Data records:
-=-=-

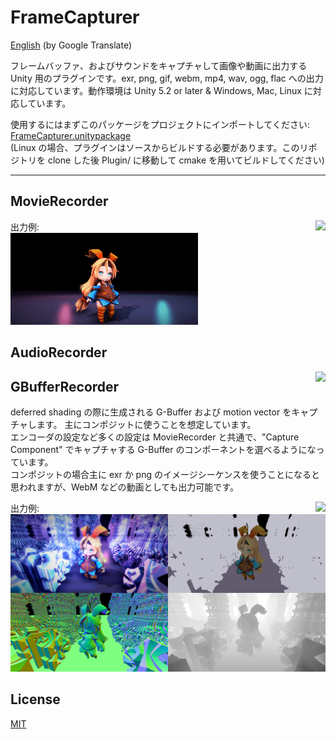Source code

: 
# FrameCapturer
[English](https://translate.google.com/translate?sl=ja&tl=en&u=https://github.com/unity3d-jp/FrameCapturer/) (by Google Translate)

フレームバッファ、およびサウンドをキャプチャして画像や動画に出力する Unity 用のプラグインです。exr, png, gif, webm, mp4, wav, ogg, flac への出力に対応しています。動作環境は Unity 5.2 or later & Windows, Mac, Linux に対応しています。

使用するにはまずこのパッケージをプロジェクトにインポートしてください: [FrameCapturer.unitypackage](https://github.com/unity3d-jp/FrameCapturer/releases/download/20170531/FrameCapturer.unitypackage)   
(Linux の場合、プラグインはソースからビルドする必要があります。このリポジトリを clone した後 Plugin/ に移動して cmake を用いてビルドしてください)

---

## MovieRecorder

<img align="right" src = "https://cloud.githubusercontent.com/assets/1488611/26622197/86f42110-4624-11e7-970b-58f13a85ba6c.png">

出力例:  
![gif_example1](Screenshots/gif_example1.gif)  

## AudioRecorder

<img align="right" src = "https://cloud.githubusercontent.com/assets/1488611/26622199/87207922-4624-11e7-961c-bc7da891645a.png">

## GBufferRecorder
deferred shading の際に生成される G-Buffer および motion vector をキャプチャします。
主にコンポジットに使うことを想定しています。  
エンコーダの設定など多くの設定は MovieRecorder と共通で、"Capture Component" でキャプチャする G-Buffer のコンポーネントを選べるようになっています。  
コンポジットの場合主に exr か png のイメージシーケンスを使うことになると思われますが、WebM などの動画としても出力可能です。

<img align="right" src = "https://cloud.githubusercontent.com/assets/1488611/26622198/8719de50-4624-11e7-9989-cbb3b5024979.png">

出力例:  
![gif_example1](Screenshots/exr_example1.png)  


## License
[MIT](LICENSE.txt)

-=-=-

### What the task requires
Your output should be the records above, duplicated exactly and picture-free.

### Completed exercise
Source code

: 
# FrameCapturer
[English](https://translate.google.com/translate?sl=ja&tl=en&u=https://github.com/unity3d-jp/FrameCapturer/) (by Google Translate)

フレームバッファ、およびサウンドをキャプチャして画像や動画に出力する Unity 用のプラグインです。exr, png, gif, webm, mp4, wav, ogg, flac への出力に対応しています。動作環境は Unity 5.2 or later & Windows, Mac, Linux に対応しています。

使用するにはまずこのパッケージをプロジェクトにインポートしてください: [FrameCapturer.unitypackage](https://github.com/unity3d-jp/FrameCapturer/releases/download/20170531/FrameCapturer.unitypackage)   
(Linux の場合、プラグインはソースからビルドする必要があります。このリポジトリを clone した後 Plugin/ に移動して cmake を用いてビルドしてください)

---

## MovieRecorder

<img align="right" src = "https://cloud.githubusercontent.com/assets/1488611/26622197/86f42110-4624-11e7-970b-58f13a85ba6c.png">

出力例:  
![gif_example1](Screenshots/gif_example1.gif)  

## AudioRecorder

<img align="right" src = "https://cloud.githubusercontent.com/assets/1488611/26622199/87207922-4624-11e7-961c-bc7da891645a.png">

## GBufferRecorder
deferred shading の際に生成される G-Buffer および motion vector をキャプチャします。
主にコンポジットに使うことを想定しています。  
エンコーダの設定など多くの設定は MovieRecorder と共通で、"Capture Component" でキャプチャする G-Buffer のコンポーネントを選べるようになっています。  
コンポジットの場合主に exr か png のイメージシーケンスを使うことになると思われますが、WebM などの動画としても出力可能です。

<img align="right" src = "https://cloud.githubusercontent.com/assets/1488611/26622198/8719de50-4624-11e7-9989-cbb3b5024979.png">

出力例:  
![gif_example1](Screenshots/exr_example1.png)  


## License
[MIT](LICENSE.txt)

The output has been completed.